To say that these partners were paranoid that the large vendors would turn on them and eat their lunch is a little unfair. But they were wary (often for good reason) of vendors seeking to go direct or to restructure their channel focus and incentives on a regular basis.
After I left IBM I worked as an analyst/journalist for a couple of years. I was not only a pundit myself focusing on cloud and the channel ecosystem, but also sat alongside other such pundits at many a press conference or industry event. One interesting perspective that I learned was that of a group of venture capitalists (VCs). They also attended such events, not only to spot the next potential unicorn, but also to see what vendors were up to.

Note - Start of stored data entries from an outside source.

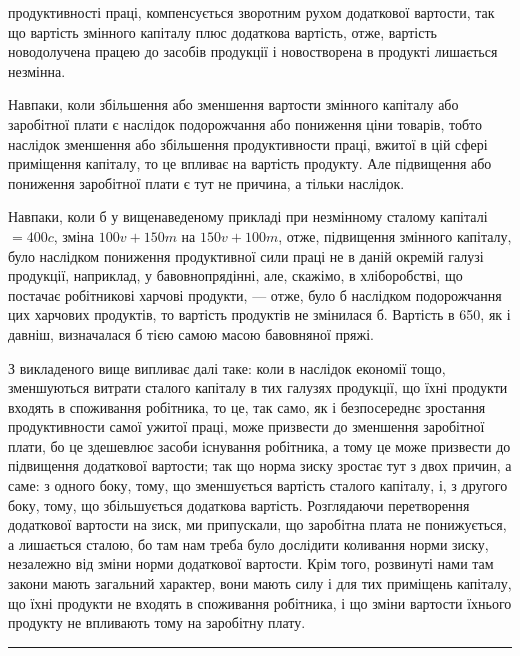 \parcont{}  %
продуктивності праці, компенсується зворотним рухом додаткової вартости, так що
вартість змінного капіталу плюс додаткова вартість, отже, вартість новодолучена
працею до засобів продукції і новостворена в продукті лишається незмінна.

Навпаки, коли збільшення або зменшення вартости змінного капіталу або
заробітної плати є наслідок подорожчання або пониження ціни товарів, тобто
наслідок зменшення або збільшення продуктивности праці, вжитої в цій сфері
приміщення капіталу, то це впливає на вартість продукту. Але підвищення
або пониження заробітної плати є тут не причина, а тільки наслідок.

Навпаки, коли б у вищенаведеному прикладі при незмінному сталому
капіталі $= 400 c$, зміна $100 v + 150 m$ на $150 v + 100 m$, отже, підвищення
змінного капіталу, було наслідком пониження продуктивної сили праці не в даній
окремій галузі продукції, наприклад, у бавовнопрядінні, але, скажімо, в хліборобстві,
що постачає робітникові харчові продукти, — отже, було б наслідком
подорожчання цих харчових продуктів, то вартість продуктів не змінилася б.
Вартість в 650, як і давніш, визначалася б тією самою масою бавовняної пряжі.

З викладеного вище випливає далі таке: коли в наслідок економії тощо,
зменшуються витрати сталого капіталу в тих галузях продукції, що їхні продукти
входять в споживання робітника, то це, так само, як і безпосереднє зростання
продуктивности самої ужитої праці, може призвести до зменшення заробітної
плати, бо це здешевлює засоби існування робітника, а тому це може
призвести до підвищення додаткової вартости; так що норма зиску зростає тут
з двох причин, а саме: з одного боку, тому, що зменшується вартість сталого
капіталу, і, з другого боку, тому, що збільшується додаткова вартість. Розглядаючи
перетворення додаткової вартости на зиск, ми припускали, що заробітна
плата не понижується, а лишається сталою, бо там нам треба було дослідити
коливання норми зиску, незалежно від зміни норми додаткової вартости. Крім
того, розвинуті нами там закони мають загальний характер, вони мають силу
і для тих приміщень капіталу, що їхні продукти не входять в споживання робітника,
і що зміни вартости їхнього продукту не впливають тому на заробітну плату.

\pfbreak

Russian roulette at re:Invent
The most scary event of the year for these VCs was AWS re:Invent. They watched with a mixture or interest and horror as Amazon Web Services (AWS) announced a long list of service enhancements, as it does at each such event. The announcements would create a host of new peripheral opportunities for small start-ups seeking to innovate on the fringes. But they would also kill a number outright that had been operating in just such a fringe operation that had suddenly become part of AWS’s own area of operation. The VCs described it as Russian roulette. If they’d invested in a business that had just been crushed by the new services enhancements that AWS had announced, that was it – BANG.
There are many Managed Service Providers (MSPs) that will now know how the VCs feel. AWS has just announced it’s getting in to the managed services business. It may have operated a consulting practice for some time, largely focused on helping clients migrate onto its cloud. But until now it had kept out of many areas of cloud management – patch management, backup, monitoring, security, etc – leaving such responsibilities to clients and partners.
Many providers, unable to compete on price with the global giant, had chosen instead to partner with it, focusing on peripheral services such as operational processes for incident, change, and problem management. While AWS may not have killed them all instantly with its latest announcement, their business models based on partnering with AWS have been served a potentially mortal blow.
Life in the channel is far from easy and partners know that working with the big vendors has advantages – largely access to platforms and technologies that they can add value to and then repackage as a service of their own. But it also has associated risks – the main one being that the vendor could turn on them at any time. It is often described as being akin to lion taming. It’s all fine until it goes wrong, and it can go very badly wrong.
Planning a route away from AWS
So what are the options for these partners? Realistically many of them need to be planning a route away from AWS. The lion appears to be untameable and it would be simply too risky to re-enter the ring.
They could turn to the other global public cloud players, but they risk entering the ring with equally large and potentially fierce beasts. Or they can look towards Managed Private Cloud, but recent research has shown that this is only economically viable at scale.
For partners serving the UK public sector, there’s a less threatening option available. The government created G-Cloud as a framework to enable all participants in the value chain (from large SIs to small businesses) to compete for tranches of government business on equal terms. Here at UKCloud we have seen how well this has worked and we provide a public cloud for the UK public sector working alongside an array of partners who also serve this market. The G-Cloud framework means that we can all collaborate without the need for lion-taming skills.
What we need is vision from the UK government. It needs not only to continue to lead by example, as it has with G-Cloud and other initiatives that enable SME’s to compete on equal terms in the public sector, but also to use its influence. By helping to extend this type of model well beyond the public sector to the private sector as well, it could enable SMEs (many of them the partners that AWS has just turned on) to compete to serve all markets!